- rvk with respect to the code you posted, thanks for the block size etc breakdown however what I was attempting was to emulate the equivalent of using TParallel from Delphi. The idea being that I shouldn't have to break it myself into block sizes and it would scale dynamically.
Well, then MTProc isn't the choice for you, is it. With MTProc you need to break down the tasks yourself in equal parts.
You could put the breakdown in a separate procedure so it looks for your code like it is one call (emulating what Delphi does). But there are other libraries too. Maybe there are some which already have this in them.
I also found another,
PasMP, which should be compatible with FPC and Delphi. But I didn't check if it has the break-down in it.

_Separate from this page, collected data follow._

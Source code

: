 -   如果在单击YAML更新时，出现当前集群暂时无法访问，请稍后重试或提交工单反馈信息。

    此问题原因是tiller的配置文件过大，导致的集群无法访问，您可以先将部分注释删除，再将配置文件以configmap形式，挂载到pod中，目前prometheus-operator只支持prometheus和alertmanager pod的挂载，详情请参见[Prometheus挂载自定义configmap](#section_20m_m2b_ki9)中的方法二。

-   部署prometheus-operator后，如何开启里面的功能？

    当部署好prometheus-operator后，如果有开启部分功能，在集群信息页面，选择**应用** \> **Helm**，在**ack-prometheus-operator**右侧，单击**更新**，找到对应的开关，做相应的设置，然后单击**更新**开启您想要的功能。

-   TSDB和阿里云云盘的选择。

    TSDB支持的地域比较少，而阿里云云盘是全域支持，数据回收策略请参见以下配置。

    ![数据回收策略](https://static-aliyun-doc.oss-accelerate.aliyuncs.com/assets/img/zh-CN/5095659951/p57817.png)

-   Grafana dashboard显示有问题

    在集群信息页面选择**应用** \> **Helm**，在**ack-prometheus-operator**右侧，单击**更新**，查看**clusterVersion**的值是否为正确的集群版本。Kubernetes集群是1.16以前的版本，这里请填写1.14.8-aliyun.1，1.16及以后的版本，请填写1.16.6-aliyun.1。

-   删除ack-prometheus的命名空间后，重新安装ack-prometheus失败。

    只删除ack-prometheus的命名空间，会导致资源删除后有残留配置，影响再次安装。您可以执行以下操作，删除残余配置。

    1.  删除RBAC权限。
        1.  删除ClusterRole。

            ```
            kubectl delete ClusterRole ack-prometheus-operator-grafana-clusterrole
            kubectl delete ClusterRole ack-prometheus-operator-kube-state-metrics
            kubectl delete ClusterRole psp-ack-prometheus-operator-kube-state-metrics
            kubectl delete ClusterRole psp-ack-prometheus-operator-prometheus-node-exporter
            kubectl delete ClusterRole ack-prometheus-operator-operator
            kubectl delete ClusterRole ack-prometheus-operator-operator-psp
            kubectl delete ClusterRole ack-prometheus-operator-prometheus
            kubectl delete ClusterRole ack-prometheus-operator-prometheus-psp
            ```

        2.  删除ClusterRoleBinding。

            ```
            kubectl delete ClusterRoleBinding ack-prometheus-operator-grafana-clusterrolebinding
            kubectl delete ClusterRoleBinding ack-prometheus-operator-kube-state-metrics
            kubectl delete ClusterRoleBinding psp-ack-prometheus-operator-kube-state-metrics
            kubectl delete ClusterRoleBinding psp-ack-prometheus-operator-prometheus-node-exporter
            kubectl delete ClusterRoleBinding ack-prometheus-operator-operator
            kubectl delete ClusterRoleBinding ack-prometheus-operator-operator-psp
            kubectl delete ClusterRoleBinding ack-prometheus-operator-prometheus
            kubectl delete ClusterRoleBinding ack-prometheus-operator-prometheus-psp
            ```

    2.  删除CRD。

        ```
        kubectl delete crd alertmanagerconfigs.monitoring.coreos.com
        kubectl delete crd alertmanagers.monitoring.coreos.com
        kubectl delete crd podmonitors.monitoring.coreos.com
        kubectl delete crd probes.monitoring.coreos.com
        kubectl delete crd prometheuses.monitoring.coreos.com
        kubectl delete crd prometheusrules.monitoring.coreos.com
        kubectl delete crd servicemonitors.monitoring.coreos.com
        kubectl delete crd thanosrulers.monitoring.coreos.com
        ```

As far as I can see, TParallel.&For() has a separate index-manager which the workerthreads get their number for to execute. Sort of like an array in which the index is flagged as already processed. The upside of this, is that all threads are always busy to the end. With MTProc it could be possible that one thread finishes earlier than the others and sits there doing nothing until the others are done too. I'm not aware of such workerthread-queues in FPC (but I'm not that familiar with threading in FPC).
But emulating the TParallel.&For() should be that difficult to do in a small unit.
Edit:
I've attached a small project. The call from your main program is just
MultiThread(1, cMax, @DoLoop);
from parallel_thread.pas.
In parallel_thread.pas there are 8 (default) workerthreads which take an increasing index-number and execute the DoLoop. The only downside is that it's still slow because it acquires a lock for every index it needs to take. This is very inefficient.
IndexLock.Acquire;
Inc(CurrentIndex);
DoIndex := CurrentIndex;
IndexLock.Release;
(if you comment out the lock it does seem to work much faster but I don't think it's safe, although it does work for me)
Delphi does this via a "TStrideManager". So, to get more speed, something else must be created other then Acquiring and Releasing the lock 50.000.000 times. But it does proves the concept.
Somebody has an idea how to speed that up?